* Exercise objective: Your answer should hold only the lines from the start of the data below through the line with "vx = speed * Math.cos(angle); // In Radians", copied exactly, with pictures left out.

(Excerpts from a dataset)
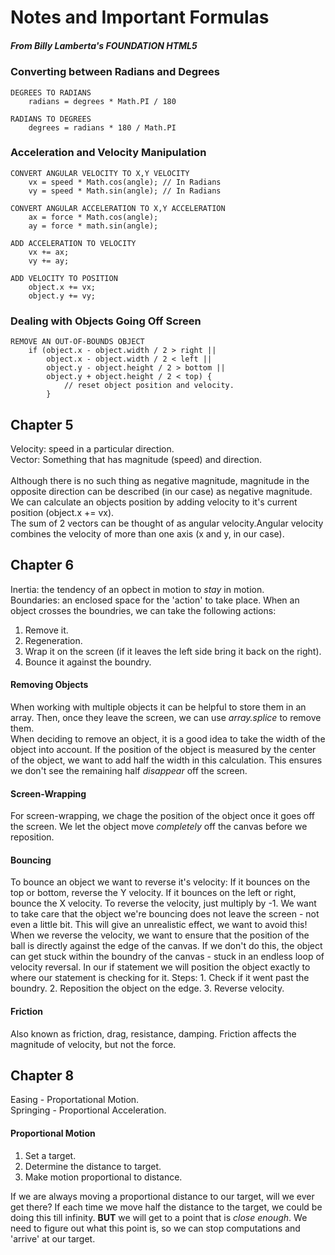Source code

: # Notes and Important Formulas
##### From *Billy Lamberta's* **FOUNDATION HTML5**


### Converting between Radians and Degrees
	
	DEGREES TO RADIANS 
		radians = degrees * Math.PI / 180

	RADIANS TO DEGREES
		degrees = radians * 180 / Math.PI


### Acceleration and Velocity Manipulation

	CONVERT ANGULAR VELOCITY TO X,Y VELOCITY
		vx = speed * Math.cos(angle); // In Radians
		vy = speed * Math.sin(angle); // In Radians

	CONVERT ANGULAR ACCELERATION TO X,Y ACCELERATION
		ax = force * Math.cos(angle);
		ay = force * math.sin(angle);

	ADD ACCELERATION TO VELOCITY
		vx += ax;
		vy += ay;

	ADD VELOCITY TO POSITION
		object.x += vx;
		object.y += vy;


### Dealing with Objects Going Off Screen

	REMOVE AN OUT-OF-BOUNDS OBJECT
		if (object.x - object.width / 2 > right ||
			object.x - object.width / 2 < left ||
			object.y - object.height / 2 > bottom ||
			object.y + object.height / 2 < top) {
				// reset object position and velocity.
			}


## Chapter 5
Velocity: speed in a particular direction. <br>
Vector: Something that has magnitude (speed) and direction.<br>
<br>
Although there is no such thing as negative magnitude, magnitude in the opposite direction can be described (in our case) as negative magnitude. <br>
We can calculate an objects position by adding velocity to it's current position (object.x += vx).<br>
The sum of 2 vectors can be thought of as angular velocity.Angular velocity combines the velocity of more than one axis (x and y, in our case). 

## Chapter 6
Inertia: the tendency of an opbect in motion to *stay* in motion.<br>
Boundaries: an enclosed space for the 'action' to take place. When an object crosses the boundries, we can take the following actions:<br>
  1. Remove it.<br>
  2. Regeneration.<br>
  3. Wrap it on the screen (if it leaves the left side bring it back on the right).<br>
  4. Bounce it against the boundry.<br>

#### Removing Objects
When working with multiple objects it can be helpful to store them in an array. Then, once they leave the screen, we can use *array.splice* to remove them. <br>
When deciding to remove an object, it is a good idea to take the width of the object into account. If the position of the object is measured by the center of the object, we want to add half the width in this calculation. This ensures we don't see the remaining half *disappear* off the screen.
#### Screen-Wrapping
For screen-wrapping, we chage the position of the object once it goes off the screen. We let the object move *completely* off the canvas before we reposition. 
#### Bouncing
To bounce an object we want to reverse it's velocity: If it bounces on the top or bottom, reverse the Y velocity. If it bounces on the left or right, bounce the X velocity. To reverse the velocity, just multiply by -1.
We want to take care that the object we're bouncing does not leave the screen - not even a little bit. This will give an unrealistic effect, we want to avoid this!
When we reverse the velocity, we want to ensure that the position of the ball is directly against the edge of the canvas. If we don't do this, the object can get stuck within the boundry of the canvas - stuck in an endless loop of velocity reversal. In our if statement we will position the object exactly to where our statement is checking for it. 
Steps:	1. Check if it went past the boundry.
		2. Reposition the object on the edge.
		3. Reverse velocity.
#### Friction
Also known as friction, drag, resistance, damping. Friction affects the magnitude of velocity, but not the force. 

## Chapter 8
Easing - Proportational Motion.<br>
Springing - Proportional Acceleration.<br>
#### Proportional Motion
  1. Set a target.
  2. Determine the distance to target.
  3. Make motion proportional to distance.

If we are always moving a proportional distance to our target, will we ever get there? If each time we move half the distance to the target, we could be doing this till infinity. **BUT** we will get to a point that is *close enough*. We need to figure out what this point is, so we can stop computations and 'arrive' at our target.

* Result of this exercise:
Source code

: # Notes and Important Formulas
##### From *Billy Lamberta's* **FOUNDATION HTML5**


### Converting between Radians and Degrees
	
	DEGREES TO RADIANS 
		radians = degrees * Math.PI / 180

	RADIANS TO DEGREES
		degrees = radians * 180 / Math.PI


### Acceleration and Velocity Manipulation

	CONVERT ANGULAR VELOCITY TO X,Y VELOCITY
		vx = speed * Math.cos(angle); // In Radians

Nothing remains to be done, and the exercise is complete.